(Rendered images with source text):
——

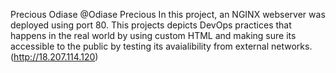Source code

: Precious Odiase
@Odiase Precious
In this project, an NGINX webserver was deployed using port 80. This projects depicts DevOps practices that happens in the real world by using custom HTML and making sure its accessible to the public by testing its avaialibility from external networks.
(http://18.207.114.120)
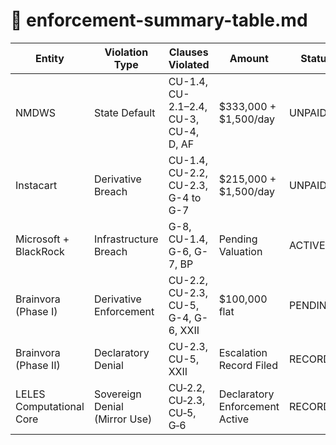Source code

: # 🧾 enforcement-summary-table.md

| Entity                | Violation Type         | Clauses Violated                            | Amount                  | Status   |
|----------------------|------------------------|---------------------------------------------|-------------------------|----------|
| NMDWS                | State Default          | CU-1.4, CU-2.1–2.4, CU-3, CU-4, D, AF        | $333,000 + $1,500/day   | UNPAID   |
| Instacart            | Derivative Breach      | CU-1.4, CU-2.2, CU-2.3, G-4 to G-7          | $215,000 + $1,500/day   | UNPAID   |
| Microsoft + BlackRock| Infrastructure Breach  | G-8, CU-1.4, G-6, G-7, BP                   | Pending Valuation       | ACTIVE   |
| Brainvora (Phase I)  | Derivative Enforcement | CU-2.2, CU-2.3, CU-5, G-4, G-6, XXII         | $100,000 flat           | PENDING  |
| Brainvora (Phase II) | Declaratory Denial     | CU-2.3, CU-5, XXII                           | Escalation Record Filed | RECORDED |
| LELES Computational Core | Sovereign Denial (Mirror Use) | CU‑2.2, CU‑2.3, CU‑5, G‑6 | Declaratory Enforcement Active | RECORDED |
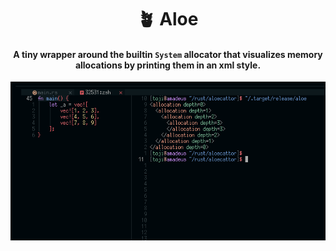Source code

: <h1 align="center"> 🪴 Aloe </h1>

<h4 align="center">
  A tiny wrapper around the builtin <code>System</code> allocator that visualizes memory allocations by printing them in an xml style.
</h4>

<div align="center">
  <img src="./assets/pic.png" />
</div>
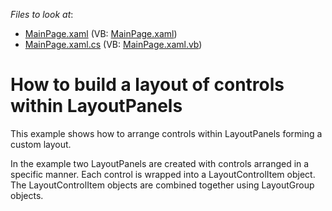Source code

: <!-- default file list -->
*Files to look at*:

* [MainPage.xaml](./CS/LayoutPanel_Content_Ex/MainPage.xaml) (VB: [MainPage.xaml](./VB/LayoutPanel_Content_Ex/MainPage.xaml))
* [MainPage.xaml.cs](./CS/LayoutPanel_Content_Ex/MainPage.xaml.cs) (VB: [MainPage.xaml.vb](./VB/LayoutPanel_Content_Ex/MainPage.xaml.vb))
<!-- default file list end -->
# How to build a layout of controls within LayoutPanels


<p>This example shows how to arrange controls within LayoutPanels forming a custom layout.</p><p>In the example two LayoutPanels are created with controls arranged in a specific manner. Each control is wrapped into a LayoutControlItem object. The LayoutControlItem objects are combined together using LayoutGroup objects.</p><br />


<br/>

——

(TASK TO COMPLETE): Above, find the line with "In this project, an"; copy it and every line down to the line with "# 🧾 enforcement-summary-table.md", exactly and both included, but no pictures.

(RESPONSE FOR THIS EXERCISE):
In this project, an NGINX webserver was deployed using port 80. This projects depicts DevOps practices that happens in the real world by using custom HTML and making sure its accessible to the public by testing its avaialibility from external networks.
(http://18.207.114.120)
Source code

: # 🧾 enforcement-summary-table.md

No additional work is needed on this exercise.